Government-to-Government Relationship with Tribes
In accordance with Executive Order 13175, ``Consultation and
Coordination with Indian Tribal Governments,'' and the Department of
the Interior's manual at 512 DM 2, we are considering the possible
effects of this proposed rule on federally recognized Indian Tribes.
The Department of the Interior strives to strengthen its government-to-
government relationship with Indian Tribes through a commitment to
consultation with Indian Tribes and recognition of their right to self-
governance and tribal sovereignty. We have evaluated this proposed rule
under the criteria in Executive Order 13175 and under the Department's
tribal consultation policy and have determined that this rule may have
a substantial direct effect on federally recognized Indian tribes.
Accordingly, we will initiate government-to-government consultation
with federally recognized Indian tribes.
Clarity of this Proposed Rule
We are required by Executive Orders 12866 and 12988 and by the
Presidential Memorandum of June 1, 1998, to write all rules in plain
language. This means that each rule we publish must:
(a) Be logically organized;
(b) Use the active voice to address readers directly;
(c) Use clear language rather than jargon;
(d) Be divided into short sections and sentences; and
(e) Use lists and tables wherever possible.

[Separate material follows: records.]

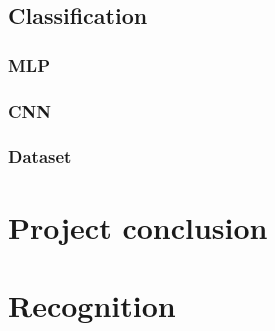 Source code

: \documentclass[11pt,a4paper,UKenglish]{article}
\begin{document}
\subsection{Classification}

\subsubsection{MLP}
\subsubsection{CNN}
\subsubsection{Dataset}


\section{Project conclusion}
\label{sec:Project conclusion}

\section{Recognition}
\label{sec:Recognition}




\end{document}
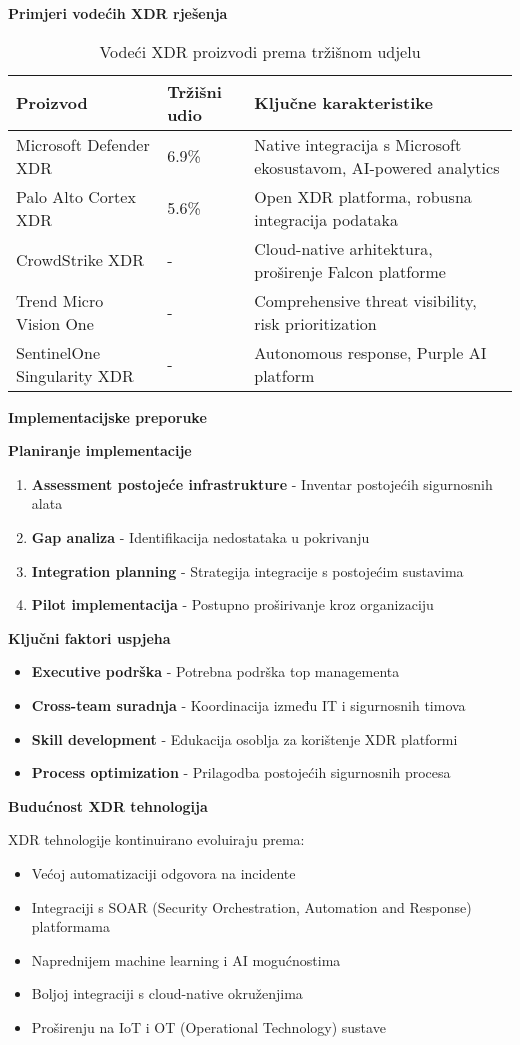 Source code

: \textbf{Primjeri vodećih XDR rješenja}

\begin{table}[h]
\centering
\begin{tabular}{|l|p{3cm}|p{5cm}|}
\hline
\textbf{Proizvod} & \textbf{Tržišni udio} & \textbf{Ključne karakteristike} \\
\hline
Microsoft Defender XDR & 6.9\% & Native integracija s Microsoft ekosustavom, AI-powered analytics \\
\hline
Palo Alto Cortex XDR & 5.6\% & Open XDR platforma, robusna integracija podataka \\
\hline
CrowdStrike XDR & - & Cloud-native arhitektura, proširenje Falcon platforme \\
\hline
Trend Micro Vision One & - & Comprehensive threat visibility, risk prioritization \\
\hline
SentinelOne Singularity XDR & - & Autonomous response, Purple AI platform \\
\hline
\end{tabular}
\caption{Vodeći XDR proizvodi prema tržišnom udjelu}
\end{table}

\textbf{Implementacijske preporuke}

\textbf{Planiranje implementacije}
\begin{enumerate}
\item \textbf{Assessment postojeće infrastrukture} - Inventar postojećih sigurnosnih alata
\item \textbf{Gap analiza} - Identifikacija nedostataka u pokrivanju
\item \textbf{Integration planning} - Strategija integracije s postojećim sustavima
\item \textbf{Pilot implementacija} - Postupno proširivanje kroz organizaciju
\end{enumerate}

\textbf{Ključni faktori uspjeha}
\begin{itemize}
\item \textbf{Executive podrška} - Potrebna podrška top managementa
\item \textbf{Cross-team suradnja} - Koordinacija između IT i sigurnosnih timova
\item \textbf{Skill development} - Edukacija osoblja za korištenje XDR platformi
\item \textbf{Process optimization} - Prilagodba postojećih sigurnosnih procesa
\end{itemize}

\textbf{Budućnost XDR tehnologija}

XDR tehnologije kontinuirano evoluiraju prema:
\begin{itemize}
\item Većoj automatizaciji odgovora na incidente
\item Integraciji s SOAR (Security Orchestration, Automation and Response) platformama
\item Naprednijem machine learning i AI mogućnostima
\item Boljoj integraciji s cloud-native okruženjima
\item Proširenju na IoT i OT (Operational Technology) sustave
\end{itemize} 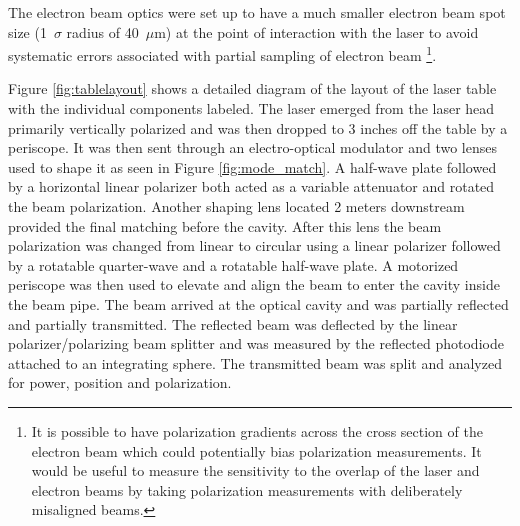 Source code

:  The electron beam optics were set up to have a much smaller electron beam spot size (1~$\sigma$ radius of 40~$\mu$m) at the point of interaction with the laser to avoid systematic errors associated with partial sampling of electron beam \footnote{It is possible to have polarization gradients across the cross section of the electron beam which could potentially bias polarization measurements. It would be useful to measure the sensitivity to the overlap of the laser and electron beams by taking polarization measurements with deliberately misaligned beams.}.  

Figure \ref{fig:tablelayout} shows a detailed diagram of the layout of the laser table with the individual components labeled. The laser emerged from the laser head primarily vertically polarized and was then dropped to 3 inches off the table by a periscope. It was then sent through an electro-optical modulator and two lenses used to shape it as seen in Figure \ref{fig:mode_match}. A half-wave plate followed by a horizontal linear polarizer both acted as a variable attenuator and rotated the beam polarization. Another shaping lens located 2 meters downstream provided the final matching before the cavity. After this lens the beam polarization was changed from linear to circular using a linear polarizer followed by a rotatable quarter-wave and a rotatable half-wave plate. A motorized periscope was then used to elevate and align the beam to enter the cavity inside the beam pipe. The beam arrived at the optical cavity and was partially reflected and partially transmitted. The reflected beam was deflected by the linear polarizer/polarizing beam splitter and was measured by the reflected photodiode attached to an integrating sphere. The transmitted beam was split and analyzed for power, position and polarization.

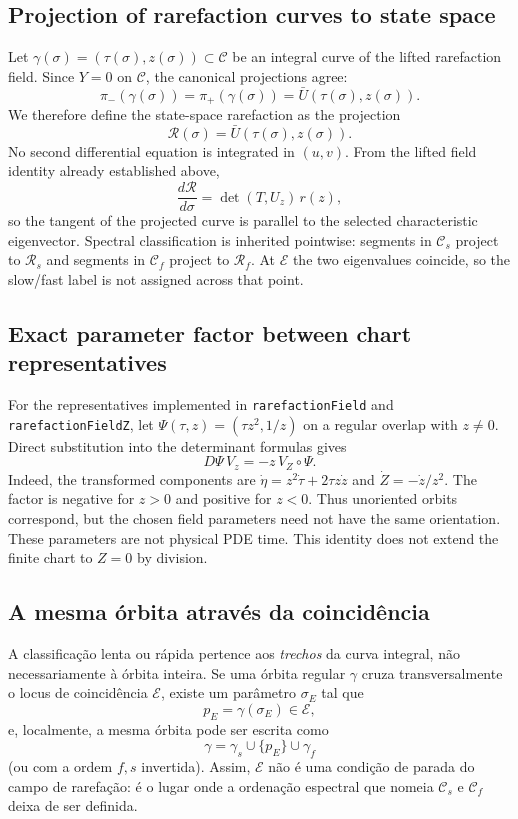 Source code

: \subsection{Projection of rarefaction curves to state space}

Let $\gamma(\sigma)=(\tau(\sigma),z(\sigma))\subset\mathcal C$ be an
integral curve of the lifted rarefaction field.  Since $Y=0$ on
$\mathcal C$, the canonical projections agree:
\[
 \pi_-(\gamma(\sigma))=\pi_+(\gamma(\sigma))
 =\bar U(\tau(\sigma),z(\sigma)).
\]
We therefore define the state-space rarefaction as the projection
\[
\boxed{\mathcal R(\sigma)=\bar U(\tau(\sigma),z(\sigma)).}
\]
No second differential equation is integrated in $(u,v)$.  From the lifted
field identity already established above,
\[
 \frac{d\mathcal R}{d\sigma}
 =\det(T,U_z)\,r(z),
\]
so the tangent of the projected curve is parallel to the selected
characteristic eigenvector.  Spectral classification is inherited pointwise:
segments in $\mathcal C_s$ project to $\mathcal R_s$ and segments in
$\mathcal C_f$ project to $\mathcal R_f$.  At $\mathcal E$ the two
eigenvalues coincide, so the slow/fast label is not assigned across that
point.

\subsection{Exact parameter factor between chart representatives}

For the representatives implemented in \texttt{rarefactionField} and
\texttt{rarefactionFieldZ}, let $\Psi(\tau,z)=(\tau z^2,1/z)$ on a regular
overlap with $z\ne0$. Direct substitution into the determinant formulas gives
\[
 D\Psi\,V_z=-z\,V_Z\circ\Psi.
\]
Indeed, the transformed components are
$\dot\eta=z^2\dot\tau+2\tau z\dot z$ and
$\dot Z=-\dot z/z^2$. The factor is negative for $z>0$ and positive for
$z<0$. Thus unoriented orbits correspond, but the chosen field parameters need
not have the same orientation. These parameters are not physical PDE time.
This identity does not extend the finite chart to $Z=0$ by division.

\subsection{A mesma órbita através da coincidência}

A classificação lenta ou rápida pertence aos \emph{trechos} da curva integral,
não necessariamente à órbita inteira.  Se uma órbita regular $\gamma$ cruza
transversalmente o locus de coincidência $\mathcal E$, existe um parâmetro
$\sigma_E$ tal que
\[
 p_E=\gamma(\sigma_E)\in\mathcal E,
\]
e, localmente, a mesma órbita pode ser escrita como
\[
\boxed{
\gamma=\gamma_s\cup\{p_E\}\cup\gamma_f
}
\]
(ou com a ordem $f,s$ invertida).  Assim, $\mathcal E$ não é uma condição de
parada do campo de rarefação: é o lugar onde a ordenação espectral que nomeia
$\mathcal C_s$ e $\mathcal C_f$ deixa de ser definida.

If you feel that we have not met these requirements, send us
comments by one of the methods listed in ADDRESSES. To better help us
revise the rule, your comments should be as specific as possible. For
example, you should tell us the numbers of the sections or paragraphs
that are unclearly written, which sections or sentences are too long,
the sections where you feel lists or tables would be useful, etc.
Energy Supply, Distribution, or Use (E.O. 13211)
E.O. 13211 requires agencies to prepare Statements of Energy
Effects when undertaking certain actions. This proposed rule is not a
significant regulatory action under E.O. 13211 and would not
significantly affect energy supplies, distribution, or use. Therefore,
this action is not a significant energy action. No Statement of Energy
Effects is required.
List of Subjects in 50 CFR Part 10
Exports, Fish, Imports, Law enforcement, Plants, Transportation,
Wildlife.
Proposed Regulation Promulgation
For the reasons described in the preamble, we propose to amend
subchapter B of chapter 1, title 50 of the Code of Federal Regulations,
as set forth below:
PART 10--GENERAL PROVISIONS
0
1. The authority citation for part 10 continues to read as follows:
Authority: 16 U.S.C. 668a-d, 703-712, 742a-j-l, 1361-1384, 1401-
1407, 1531-1543, 3371-3378; 18 U.S.C. 42; 19 U.S.C. 1202.
0
2. Add Sec. 10.14 to subpart B to read as follows:
Sec. 10.14 Scope of the Migratory Bird Treaty Act.
The prohibitions of the Migratory Bird Treaty Act (16 U.S.C. 703)
that make it unlawful at any time, by any means or in any manner, to
pursue, hunt, take, capture, or kill migratory birds, or attempt to
engage in any of those actions, apply only to actions directed at
migratory birds, their nests, or their eggs. Injury to or mortality of
migratory birds that results from, but is not the purpose of, an action
(i.e., incidental taking or killing) is not prohibited by the Migratory
Bird Treaty Act.
Dated: January 22, 2020.
Rob Wallace,
Assistant Secretary for Fish and Wildlife and Parks.